L2 → L3 gap is rare — once moderate context is given, agents find tools. L3 is 100% across all 42 cases.
Progressive tests are the best diagnostic — L1/L2/L3 clearly separates tool description gaps from tool design gaps
Multi-step workflows are fragile — floorspacejs_to_typical consistently stalls. Single-tool discovery is robust.

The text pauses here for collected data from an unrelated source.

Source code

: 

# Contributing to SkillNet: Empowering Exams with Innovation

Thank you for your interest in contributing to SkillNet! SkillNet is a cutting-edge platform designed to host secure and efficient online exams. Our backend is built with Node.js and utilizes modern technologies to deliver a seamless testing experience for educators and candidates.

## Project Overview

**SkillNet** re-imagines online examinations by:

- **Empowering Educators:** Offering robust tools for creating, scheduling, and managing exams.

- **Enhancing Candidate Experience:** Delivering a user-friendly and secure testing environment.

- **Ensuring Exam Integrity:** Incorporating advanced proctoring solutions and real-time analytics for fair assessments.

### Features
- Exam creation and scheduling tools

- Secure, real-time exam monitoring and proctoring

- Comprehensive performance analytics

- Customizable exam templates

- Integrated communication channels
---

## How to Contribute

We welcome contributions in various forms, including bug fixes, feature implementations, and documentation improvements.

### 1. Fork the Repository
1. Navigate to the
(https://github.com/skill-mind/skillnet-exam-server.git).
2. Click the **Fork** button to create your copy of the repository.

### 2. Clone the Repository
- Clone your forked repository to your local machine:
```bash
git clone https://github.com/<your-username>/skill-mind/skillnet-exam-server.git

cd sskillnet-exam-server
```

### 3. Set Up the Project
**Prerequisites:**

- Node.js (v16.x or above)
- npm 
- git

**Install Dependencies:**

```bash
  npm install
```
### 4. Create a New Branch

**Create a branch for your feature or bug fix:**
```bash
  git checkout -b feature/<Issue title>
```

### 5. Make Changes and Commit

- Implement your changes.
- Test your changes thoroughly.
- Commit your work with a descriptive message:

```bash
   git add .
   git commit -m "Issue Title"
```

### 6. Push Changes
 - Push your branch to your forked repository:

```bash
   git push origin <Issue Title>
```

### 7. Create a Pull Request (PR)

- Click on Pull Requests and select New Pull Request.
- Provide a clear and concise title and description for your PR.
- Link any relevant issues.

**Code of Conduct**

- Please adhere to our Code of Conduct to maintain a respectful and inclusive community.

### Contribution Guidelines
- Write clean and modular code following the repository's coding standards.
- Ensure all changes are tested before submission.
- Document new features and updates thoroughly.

Retries help — default retries=2 catches transient failures. retries=1 is useful for first-attempt signal.
Generic access pattern works — inspect_component/modify_component pass at all levels, validating Phase C's dynamic property access
Running
# Full suite (~100 min)
LLM_TESTS_ENABLED=1 pytest tests/llm/ -v
# Quick smoke (~12 min, 12 tests)
LLM_TESTS_ENABLED=1 pytest tests/llm/ -m smoke -v
# Progressive only (~60 min, 102 tests)
LLM_TESTS_ENABLED=1 pytest tests/llm/ -m progressive -v
# Single case
LLM_TESTS_ENABLED=1 pytest tests/llm/test_06_progressive.py -k "thermostat_L1" -v
Reports written to LLM_TESTS_RUNS_DIR/benchmark.md and benchmark.json.
After running, copy to docs/testing/llm-test-benchmark.md.